PROBLEM >> Whenever a line below includes the string "screen", show it.

INFORMATION SUPPLIED >>
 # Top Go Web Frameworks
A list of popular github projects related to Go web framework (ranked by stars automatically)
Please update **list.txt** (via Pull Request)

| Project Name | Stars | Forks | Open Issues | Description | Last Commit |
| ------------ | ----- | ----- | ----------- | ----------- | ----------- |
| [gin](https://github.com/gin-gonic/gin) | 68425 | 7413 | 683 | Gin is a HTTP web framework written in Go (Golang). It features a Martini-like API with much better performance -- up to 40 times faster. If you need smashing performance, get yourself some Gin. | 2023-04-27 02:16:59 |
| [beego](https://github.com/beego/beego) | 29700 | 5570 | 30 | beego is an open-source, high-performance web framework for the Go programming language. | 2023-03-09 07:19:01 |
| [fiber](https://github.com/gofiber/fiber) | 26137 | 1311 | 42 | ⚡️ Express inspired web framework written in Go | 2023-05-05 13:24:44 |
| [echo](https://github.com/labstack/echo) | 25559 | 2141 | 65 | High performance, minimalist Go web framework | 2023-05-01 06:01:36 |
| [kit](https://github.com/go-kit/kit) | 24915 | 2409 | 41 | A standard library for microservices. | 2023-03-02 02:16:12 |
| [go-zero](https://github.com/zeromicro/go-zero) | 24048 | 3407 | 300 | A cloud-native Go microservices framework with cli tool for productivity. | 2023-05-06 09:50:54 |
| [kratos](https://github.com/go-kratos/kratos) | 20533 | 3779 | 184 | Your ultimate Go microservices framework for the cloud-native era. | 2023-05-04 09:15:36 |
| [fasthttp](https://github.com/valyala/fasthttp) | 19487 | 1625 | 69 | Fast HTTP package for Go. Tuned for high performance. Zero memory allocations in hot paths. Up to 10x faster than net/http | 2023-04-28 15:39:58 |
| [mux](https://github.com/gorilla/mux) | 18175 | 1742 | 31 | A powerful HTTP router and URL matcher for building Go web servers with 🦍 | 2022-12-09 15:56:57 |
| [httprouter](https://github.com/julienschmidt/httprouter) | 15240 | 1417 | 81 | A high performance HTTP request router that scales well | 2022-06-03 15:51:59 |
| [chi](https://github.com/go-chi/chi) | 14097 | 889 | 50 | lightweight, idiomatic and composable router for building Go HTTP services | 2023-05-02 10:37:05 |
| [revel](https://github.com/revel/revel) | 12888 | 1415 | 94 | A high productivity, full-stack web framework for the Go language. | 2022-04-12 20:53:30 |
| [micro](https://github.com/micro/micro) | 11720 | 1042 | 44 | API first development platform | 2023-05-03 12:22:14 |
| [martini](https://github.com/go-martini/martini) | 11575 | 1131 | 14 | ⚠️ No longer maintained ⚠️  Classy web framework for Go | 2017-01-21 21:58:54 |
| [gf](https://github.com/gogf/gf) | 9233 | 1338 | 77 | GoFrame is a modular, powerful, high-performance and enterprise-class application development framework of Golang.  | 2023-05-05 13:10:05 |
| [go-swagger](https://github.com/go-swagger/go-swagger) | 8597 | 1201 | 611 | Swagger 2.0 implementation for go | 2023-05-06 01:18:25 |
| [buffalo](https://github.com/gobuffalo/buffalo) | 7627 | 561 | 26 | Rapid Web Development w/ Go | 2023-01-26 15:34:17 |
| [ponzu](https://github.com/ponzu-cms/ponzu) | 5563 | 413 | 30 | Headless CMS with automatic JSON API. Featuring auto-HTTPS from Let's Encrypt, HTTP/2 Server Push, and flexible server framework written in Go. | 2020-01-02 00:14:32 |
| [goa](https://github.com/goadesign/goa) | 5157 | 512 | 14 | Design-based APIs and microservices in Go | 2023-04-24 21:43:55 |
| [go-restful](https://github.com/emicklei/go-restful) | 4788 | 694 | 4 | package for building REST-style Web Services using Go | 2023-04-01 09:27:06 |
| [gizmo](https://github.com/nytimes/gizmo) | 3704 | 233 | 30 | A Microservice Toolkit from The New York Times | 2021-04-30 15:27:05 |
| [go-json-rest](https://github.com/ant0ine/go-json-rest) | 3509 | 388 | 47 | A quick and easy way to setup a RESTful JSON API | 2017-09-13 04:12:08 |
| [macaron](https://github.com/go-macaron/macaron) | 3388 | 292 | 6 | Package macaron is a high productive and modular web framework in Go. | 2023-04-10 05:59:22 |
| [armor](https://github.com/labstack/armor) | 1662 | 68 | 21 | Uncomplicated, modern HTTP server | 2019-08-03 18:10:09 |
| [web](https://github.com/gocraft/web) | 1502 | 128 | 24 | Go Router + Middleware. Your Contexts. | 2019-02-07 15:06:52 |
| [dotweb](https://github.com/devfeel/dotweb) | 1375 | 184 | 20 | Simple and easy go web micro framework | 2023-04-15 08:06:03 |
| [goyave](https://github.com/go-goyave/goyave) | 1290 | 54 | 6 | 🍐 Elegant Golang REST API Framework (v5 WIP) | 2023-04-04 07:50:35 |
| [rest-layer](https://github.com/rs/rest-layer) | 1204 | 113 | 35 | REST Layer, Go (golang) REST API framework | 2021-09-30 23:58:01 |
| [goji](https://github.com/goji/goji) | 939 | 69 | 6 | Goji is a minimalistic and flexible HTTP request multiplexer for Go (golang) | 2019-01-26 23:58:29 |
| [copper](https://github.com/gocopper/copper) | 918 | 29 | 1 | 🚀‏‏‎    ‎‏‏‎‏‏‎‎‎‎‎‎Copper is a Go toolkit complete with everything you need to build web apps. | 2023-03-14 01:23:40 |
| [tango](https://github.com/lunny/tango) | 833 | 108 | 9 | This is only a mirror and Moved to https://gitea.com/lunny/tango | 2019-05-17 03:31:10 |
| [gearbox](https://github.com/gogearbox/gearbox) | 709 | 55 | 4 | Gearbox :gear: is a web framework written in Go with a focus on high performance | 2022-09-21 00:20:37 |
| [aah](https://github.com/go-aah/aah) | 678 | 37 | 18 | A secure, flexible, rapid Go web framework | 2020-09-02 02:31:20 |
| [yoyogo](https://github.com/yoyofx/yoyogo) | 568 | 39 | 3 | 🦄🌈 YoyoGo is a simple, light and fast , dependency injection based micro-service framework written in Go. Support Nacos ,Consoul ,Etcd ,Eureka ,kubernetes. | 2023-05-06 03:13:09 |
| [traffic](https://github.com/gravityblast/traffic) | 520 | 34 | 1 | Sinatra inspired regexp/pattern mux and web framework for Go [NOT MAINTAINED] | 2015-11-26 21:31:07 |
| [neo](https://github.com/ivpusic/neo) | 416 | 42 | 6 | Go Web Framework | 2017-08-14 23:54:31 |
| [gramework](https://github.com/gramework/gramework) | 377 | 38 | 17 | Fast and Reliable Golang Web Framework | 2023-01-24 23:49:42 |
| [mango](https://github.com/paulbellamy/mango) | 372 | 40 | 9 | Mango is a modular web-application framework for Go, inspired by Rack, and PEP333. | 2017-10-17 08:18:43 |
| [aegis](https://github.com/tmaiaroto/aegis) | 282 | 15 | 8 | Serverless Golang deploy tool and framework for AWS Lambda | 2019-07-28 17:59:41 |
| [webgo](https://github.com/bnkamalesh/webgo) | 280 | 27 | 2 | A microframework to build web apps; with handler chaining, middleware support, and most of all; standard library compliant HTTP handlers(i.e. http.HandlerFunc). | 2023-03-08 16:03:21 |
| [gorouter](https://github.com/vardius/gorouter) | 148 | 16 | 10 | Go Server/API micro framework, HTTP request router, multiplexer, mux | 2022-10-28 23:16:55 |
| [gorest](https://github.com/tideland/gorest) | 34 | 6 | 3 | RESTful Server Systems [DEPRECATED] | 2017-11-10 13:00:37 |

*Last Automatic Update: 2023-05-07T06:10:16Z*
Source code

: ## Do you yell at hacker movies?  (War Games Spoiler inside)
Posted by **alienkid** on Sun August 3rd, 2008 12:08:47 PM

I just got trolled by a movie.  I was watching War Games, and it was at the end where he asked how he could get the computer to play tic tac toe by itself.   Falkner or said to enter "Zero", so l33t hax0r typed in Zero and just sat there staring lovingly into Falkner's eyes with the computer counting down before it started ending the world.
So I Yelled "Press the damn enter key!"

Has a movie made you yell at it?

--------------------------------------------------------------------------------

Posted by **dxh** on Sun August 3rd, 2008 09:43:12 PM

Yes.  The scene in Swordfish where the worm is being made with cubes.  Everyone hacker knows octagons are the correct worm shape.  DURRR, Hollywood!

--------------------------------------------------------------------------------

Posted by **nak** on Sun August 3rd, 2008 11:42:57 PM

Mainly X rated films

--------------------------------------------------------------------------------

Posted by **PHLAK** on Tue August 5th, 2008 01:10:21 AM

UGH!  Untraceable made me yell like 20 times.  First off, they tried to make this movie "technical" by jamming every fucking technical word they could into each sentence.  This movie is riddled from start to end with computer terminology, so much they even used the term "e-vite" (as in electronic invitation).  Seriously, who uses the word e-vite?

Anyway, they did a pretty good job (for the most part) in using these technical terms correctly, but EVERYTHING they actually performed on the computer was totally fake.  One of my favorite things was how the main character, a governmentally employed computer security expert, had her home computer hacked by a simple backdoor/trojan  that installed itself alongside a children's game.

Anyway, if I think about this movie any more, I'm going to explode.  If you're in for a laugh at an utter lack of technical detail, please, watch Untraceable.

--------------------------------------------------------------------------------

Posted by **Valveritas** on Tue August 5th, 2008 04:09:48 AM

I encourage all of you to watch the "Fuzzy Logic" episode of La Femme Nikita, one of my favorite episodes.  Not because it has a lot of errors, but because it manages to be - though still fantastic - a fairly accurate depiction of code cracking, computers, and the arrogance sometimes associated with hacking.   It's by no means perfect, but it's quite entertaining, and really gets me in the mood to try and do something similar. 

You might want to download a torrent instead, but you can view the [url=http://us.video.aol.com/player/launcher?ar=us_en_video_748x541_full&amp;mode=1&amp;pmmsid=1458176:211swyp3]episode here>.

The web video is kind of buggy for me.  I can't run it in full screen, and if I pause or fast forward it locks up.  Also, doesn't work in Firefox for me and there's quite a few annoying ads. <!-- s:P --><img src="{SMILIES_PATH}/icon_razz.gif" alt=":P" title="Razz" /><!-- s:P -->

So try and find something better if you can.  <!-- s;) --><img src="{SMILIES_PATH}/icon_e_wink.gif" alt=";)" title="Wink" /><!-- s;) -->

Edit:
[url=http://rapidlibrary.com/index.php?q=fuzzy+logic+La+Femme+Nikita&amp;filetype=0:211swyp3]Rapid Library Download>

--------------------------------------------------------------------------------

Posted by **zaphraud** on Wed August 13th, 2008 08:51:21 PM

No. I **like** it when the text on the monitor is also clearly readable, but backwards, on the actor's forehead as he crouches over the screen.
...
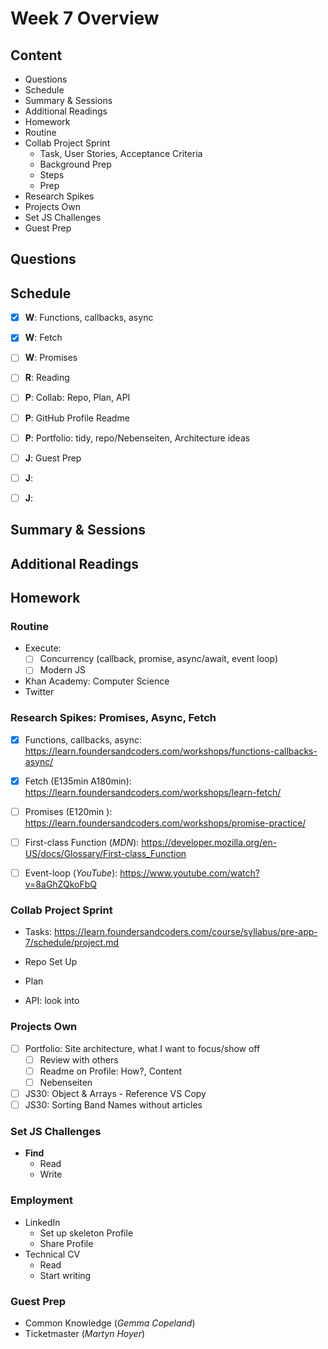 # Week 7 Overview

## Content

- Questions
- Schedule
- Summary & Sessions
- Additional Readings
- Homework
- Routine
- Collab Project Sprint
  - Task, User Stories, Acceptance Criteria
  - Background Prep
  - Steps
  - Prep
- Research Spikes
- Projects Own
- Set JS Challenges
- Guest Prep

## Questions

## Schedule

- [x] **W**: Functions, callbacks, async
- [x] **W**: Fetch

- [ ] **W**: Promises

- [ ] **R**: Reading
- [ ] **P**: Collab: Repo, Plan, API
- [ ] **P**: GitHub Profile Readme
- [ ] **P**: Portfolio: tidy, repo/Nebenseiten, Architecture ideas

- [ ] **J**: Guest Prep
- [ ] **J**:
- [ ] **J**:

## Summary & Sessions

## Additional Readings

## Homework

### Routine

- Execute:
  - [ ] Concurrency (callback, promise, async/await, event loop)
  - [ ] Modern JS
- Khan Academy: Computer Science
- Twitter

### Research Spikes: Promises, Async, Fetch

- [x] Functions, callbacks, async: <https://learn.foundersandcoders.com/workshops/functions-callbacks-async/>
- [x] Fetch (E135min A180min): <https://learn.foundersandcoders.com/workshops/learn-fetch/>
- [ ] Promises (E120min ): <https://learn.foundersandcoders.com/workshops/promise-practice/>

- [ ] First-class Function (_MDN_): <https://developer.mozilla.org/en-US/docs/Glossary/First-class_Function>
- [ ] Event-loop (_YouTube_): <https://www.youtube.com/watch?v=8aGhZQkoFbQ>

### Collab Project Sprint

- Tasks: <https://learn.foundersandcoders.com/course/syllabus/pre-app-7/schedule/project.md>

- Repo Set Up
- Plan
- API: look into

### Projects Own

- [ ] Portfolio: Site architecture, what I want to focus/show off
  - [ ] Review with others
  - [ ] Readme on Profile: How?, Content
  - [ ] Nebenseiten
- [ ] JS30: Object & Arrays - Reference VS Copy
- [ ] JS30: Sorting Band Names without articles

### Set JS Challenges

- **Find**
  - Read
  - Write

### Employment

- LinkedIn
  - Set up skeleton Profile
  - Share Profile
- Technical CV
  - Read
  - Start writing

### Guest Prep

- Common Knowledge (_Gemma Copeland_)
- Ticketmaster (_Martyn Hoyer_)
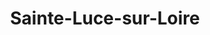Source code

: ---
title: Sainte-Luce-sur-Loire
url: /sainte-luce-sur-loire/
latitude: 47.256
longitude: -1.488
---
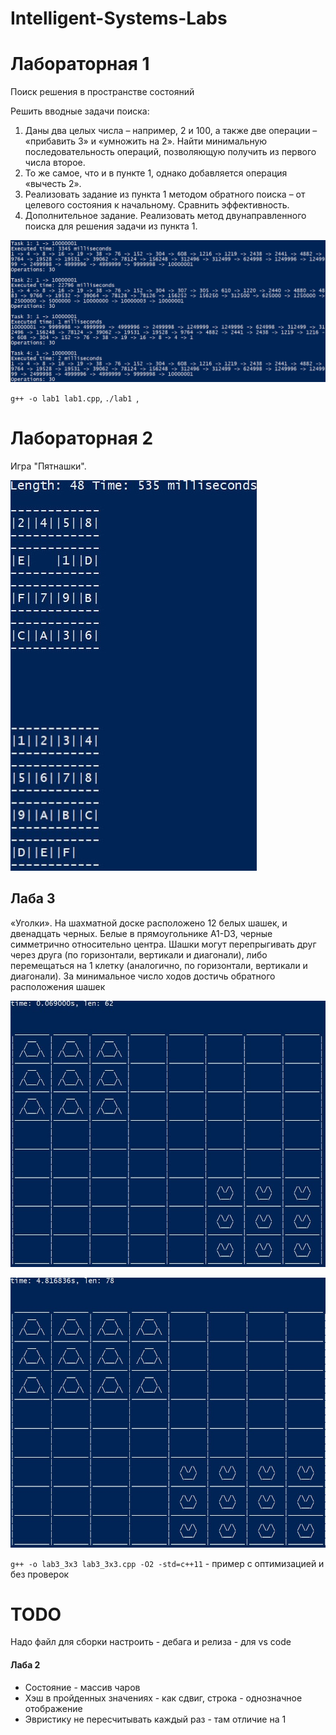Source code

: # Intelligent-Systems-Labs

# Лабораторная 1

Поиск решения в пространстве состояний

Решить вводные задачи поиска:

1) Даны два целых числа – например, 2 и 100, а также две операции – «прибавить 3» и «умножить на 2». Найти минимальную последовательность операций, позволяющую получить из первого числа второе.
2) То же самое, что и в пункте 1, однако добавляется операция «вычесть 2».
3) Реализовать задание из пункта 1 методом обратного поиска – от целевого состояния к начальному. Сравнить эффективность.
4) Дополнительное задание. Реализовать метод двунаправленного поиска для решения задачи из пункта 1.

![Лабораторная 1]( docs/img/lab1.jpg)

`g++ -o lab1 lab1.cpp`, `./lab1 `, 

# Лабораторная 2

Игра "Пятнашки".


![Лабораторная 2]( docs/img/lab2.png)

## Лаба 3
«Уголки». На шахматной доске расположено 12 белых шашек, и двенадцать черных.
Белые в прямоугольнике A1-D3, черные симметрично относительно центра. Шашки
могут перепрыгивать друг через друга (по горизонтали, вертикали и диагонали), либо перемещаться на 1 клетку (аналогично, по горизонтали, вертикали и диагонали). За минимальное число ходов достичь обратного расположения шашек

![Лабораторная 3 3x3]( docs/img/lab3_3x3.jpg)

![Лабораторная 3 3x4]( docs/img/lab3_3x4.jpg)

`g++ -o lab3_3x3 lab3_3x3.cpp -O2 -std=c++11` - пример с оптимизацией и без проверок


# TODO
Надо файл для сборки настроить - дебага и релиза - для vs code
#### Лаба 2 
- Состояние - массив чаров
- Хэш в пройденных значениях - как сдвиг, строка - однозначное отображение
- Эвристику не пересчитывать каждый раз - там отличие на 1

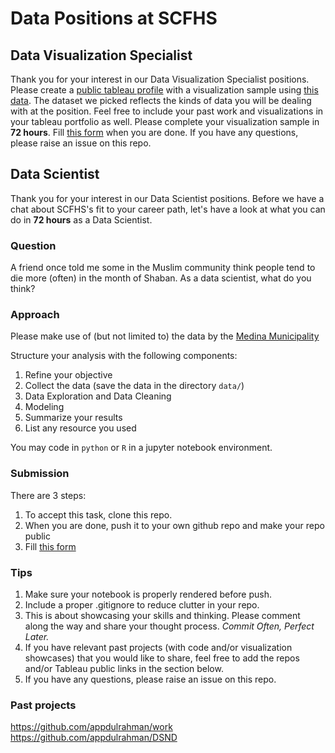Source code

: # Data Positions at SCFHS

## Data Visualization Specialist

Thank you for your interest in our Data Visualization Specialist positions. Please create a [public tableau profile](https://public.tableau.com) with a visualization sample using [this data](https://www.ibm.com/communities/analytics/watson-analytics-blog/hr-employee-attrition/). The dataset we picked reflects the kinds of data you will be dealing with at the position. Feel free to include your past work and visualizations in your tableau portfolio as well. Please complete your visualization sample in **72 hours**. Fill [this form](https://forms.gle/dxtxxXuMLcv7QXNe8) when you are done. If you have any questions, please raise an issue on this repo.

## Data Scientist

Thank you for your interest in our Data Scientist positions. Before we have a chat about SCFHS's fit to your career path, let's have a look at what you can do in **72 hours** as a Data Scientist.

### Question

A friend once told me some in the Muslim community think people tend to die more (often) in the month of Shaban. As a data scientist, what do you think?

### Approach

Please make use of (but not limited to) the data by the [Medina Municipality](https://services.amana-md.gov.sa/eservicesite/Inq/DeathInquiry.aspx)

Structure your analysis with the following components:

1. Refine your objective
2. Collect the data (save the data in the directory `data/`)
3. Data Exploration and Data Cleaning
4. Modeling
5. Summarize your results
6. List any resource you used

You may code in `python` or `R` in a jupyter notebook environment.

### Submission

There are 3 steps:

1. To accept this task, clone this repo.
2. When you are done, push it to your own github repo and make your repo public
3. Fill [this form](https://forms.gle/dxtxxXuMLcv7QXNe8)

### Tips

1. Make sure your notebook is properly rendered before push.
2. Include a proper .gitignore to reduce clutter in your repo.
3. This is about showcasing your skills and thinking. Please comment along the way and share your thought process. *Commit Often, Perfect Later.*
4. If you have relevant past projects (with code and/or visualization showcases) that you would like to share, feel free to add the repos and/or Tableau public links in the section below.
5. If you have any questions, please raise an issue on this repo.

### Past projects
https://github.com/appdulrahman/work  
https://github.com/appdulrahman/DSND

SOLUTION FOR THIS EXERCISE >>
The web video is kind of buggy for me.  I can't run it in full screen, and if I pause or fast forward it locks up.  Also, doesn't work in Firefox for me and there's quite a few annoying ads. <!-- s:P --><img src="{SMILIES_PATH}/icon_razz.gif" alt=":P" title="Razz" /><!-- s:P -->
No. I **like** it when the text on the monitor is also clearly readable, but backwards, on the actor's forehead as he crouches over the screen.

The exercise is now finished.